= Beginning of Section =

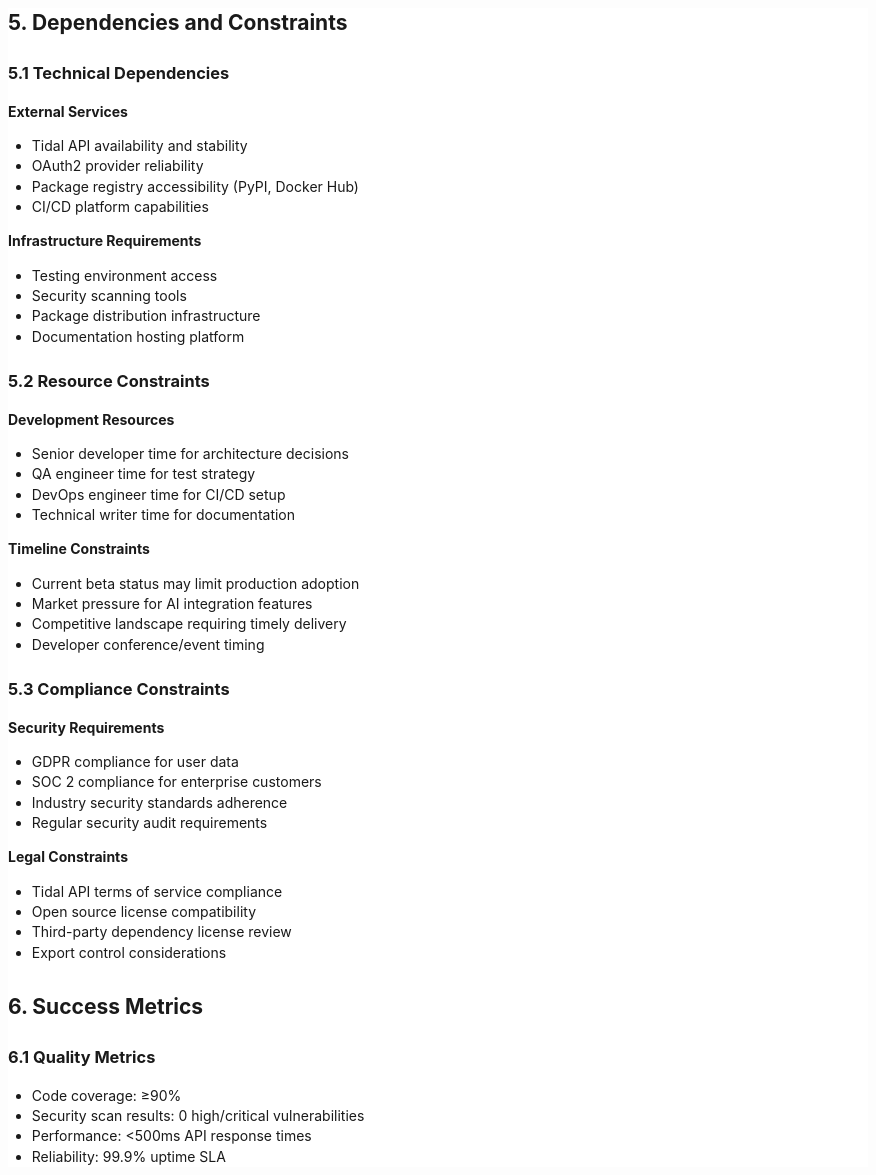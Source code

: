 ## 5. Dependencies and Constraints

### 5.1 Technical Dependencies

**External Services**
- Tidal API availability and stability
- OAuth2 provider reliability
- Package registry accessibility (PyPI, Docker Hub)
- CI/CD platform capabilities

**Infrastructure Requirements**
- Testing environment access
- Security scanning tools
- Package distribution infrastructure
- Documentation hosting platform

### 5.2 Resource Constraints

**Development Resources**
- Senior developer time for architecture decisions
- QA engineer time for test strategy
- DevOps engineer time for CI/CD setup
- Technical writer time for documentation

**Timeline Constraints**
- Current beta status may limit production adoption
- Market pressure for AI integration features
- Competitive landscape requiring timely delivery
- Developer conference/event timing

### 5.3 Compliance Constraints

**Security Requirements**
- GDPR compliance for user data
- SOC 2 compliance for enterprise customers
- Industry security standards adherence
- Regular security audit requirements

**Legal Constraints**
- Tidal API terms of service compliance
- Open source license compatibility
- Third-party dependency license review
- Export control considerations

## 6. Success Metrics

### 6.1 Quality Metrics
- Code coverage: ≥90%
- Security scan results: 0 high/critical vulnerabilities
- Performance: <500ms API response times
- Reliability: 99.9% uptime SLA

= End of Section =

**The task**: For the string "Dependencies", search the preceding data and copy every line that includes it.

**Task solution**:
: ## 5. Dependencies and Constraints
### 5.1 Technical Dependencies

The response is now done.